However, the FTB is taking the position that if an entity forms in those last 15 days, it may be doing business during that time period, and the entity must affirmatively state and verify that it was not actually doing business.

 

Notices going out

The FTB is sending the following notices for all new corporations and LLCs that did not file a return, even if they organized/registered in the last 15 days of the year:

  • Form FTB 5834, Request for Past Due Corporation Tax Return; and
  • Form FTB 5958, Request for Past Due LLC Return of Income.

Entities are given 30 days to respond to these notices. If a timely response is not received and processed, the FTB will then send Form FTB 4960, Demand to File. Unfortunately, due to recent mail processing delays, the FTB is sending the Forms 4960 to taxpayers that timely responded to the requests for returns, but whose response is still being “processed.”

In an effort to mitigate the impacts of the mail processing delays, the FTB has stated they will delay mailing any Forms 5834 and 5958 for the next 60 days.

 

What does “doing business” mean?

It’s also unclear what constitutes “doing business” during these fifteen days.

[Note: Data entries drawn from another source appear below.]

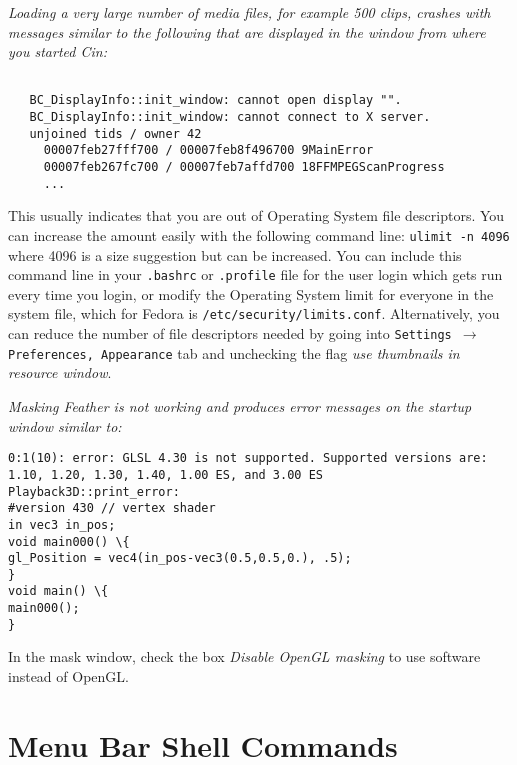 \textit{ Loading a very large number of media files, for example 500 clips, crashes \CGG{} with messages similar to the following that are displayed in the window from where you started Cin:}

\begin{lstlisting}[numbers=none,xleftmargin=10mm]

   BC_DisplayInfo::init_window: cannot open display "".
   BC_DisplayInfo::init_window: cannot connect to X server.
   unjoined tids / owner 42
     00007feb27fff700 / 00007feb8f496700 9MainError
     00007feb267fc700 / 00007feb7affd700 18FFMPEGScanProgress
     ... 

\end{lstlisting}

This usually indicates that you are out of Operating System file descriptors.  You can increase the amount easily with the following command line:  \texttt{ulimit -n 4096}   where 4096 is a size suggestion but can be increased.  You can include this command line in your \texttt{.bashrc} or \texttt{.profile} file for the user login which gets run every time you login, or modify the Operating System limit for everyone in the system file, which for Fedora is \texttt{/etc/security/limits.conf}.  Alternatively, you can reduce the number of file descriptors needed by going into \texttt{Settings $\rightarrow$ Preferences, Appearance} tab and unchecking the flag \textit{use thumbnails in resource window}.

\bigskip
\textit{Masking Feather is not working and produces error messages on the startup window similar to:}

\begin{lstlisting}[numbers=none,xleftmargin=10mm]
0:1(10): error: GLSL 4.30 is not supported. Supported versions are: 1.10, 1.20, 1.30, 1.40, 1.00 ES, and 3.00 ES
Playback3D::print_error:
#version 430 // vertex shader
in vec3 in_pos;
void main000() \{
gl_Position = vec4(in_pos-vec3(0.5,0.5,0.), .5);
}
void main() \{
main000();
}
\end{lstlisting}

In the mask window, check the box \textit{Disable OpenGL masking} to use software instead of OpenGL.

\section{Menu Bar Shell Commands}%
\label{menu_bar_shell_commands}

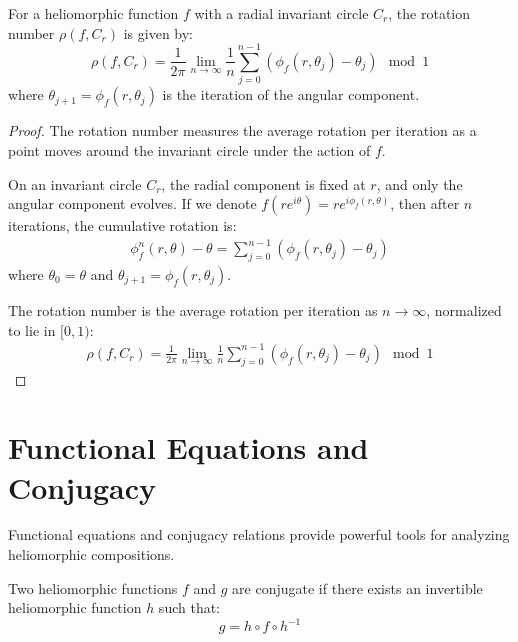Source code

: \begin{theorem}
For a heliomorphic function $f$ with a radial invariant circle $C_r$, the rotation number $\rho(f, C_r)$ is given by:
\begin{equation}
\rho(f, C_r) = \frac{1}{2\pi}\lim_{n\to\infty}\frac{1}{n}\sum_{j=0}^{n-1}(\phi_f(r, \theta_j) - \theta_j) \mod 1
\end{equation}
where $\theta_{j+1} = \phi_f(r, \theta_j)$ is the iteration of the angular component.
\end{theorem}

\begin{proof}
The rotation number measures the average rotation per iteration as a point moves around the invariant circle under the action of $f$.

On an invariant circle $C_r$, the radial component is fixed at $r$, and only the angular component evolves. If we denote $f(re^{i\theta}) = re^{i\phi_f(r,\theta)}$, then after $n$ iterations, the cumulative rotation is:
\begin{align}
\phi_f^n(r,\theta) - \theta = \sum_{j=0}^{n-1}(\phi_f(r, \theta_j) - \theta_j)
\end{align}
where $\theta_0 = \theta$ and $\theta_{j+1} = \phi_f(r, \theta_j)$.

The rotation number is the average rotation per iteration as $n \to \infty$, normalized to lie in $[0, 1)$:
\begin{align}
\rho(f, C_r) = \frac{1}{2\pi}\lim_{n\to\infty}\frac{1}{n}\sum_{j=0}^{n-1}(\phi_f(r, \theta_j) - \theta_j) \mod 1
\end{align}
\end{proof}

\section{Functional Equations and Conjugacy}

Functional equations and conjugacy relations provide powerful tools for analyzing heliomorphic compositions.

\begin{definition}
Two heliomorphic functions $f$ and $g$ are conjugate if there exists an invertible heliomorphic function $h$ such that:
\begin{equation}
g = h \circ f \circ h^{-1}
\end{equation}
\end{definition}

The FTB simply stated that it is a “fact-intensive inquiry, requiring the consideration of the totality of the circumstances.” Does opening a bank account or registering a website domain constitute doing business?

At this point, we recommend that our clients who form during the last 15 days of the year wait until the beginning of the following year to begin any business operations. In that way you will be able to maximize the benefits of both the 15-day rule and the first-year-free rule.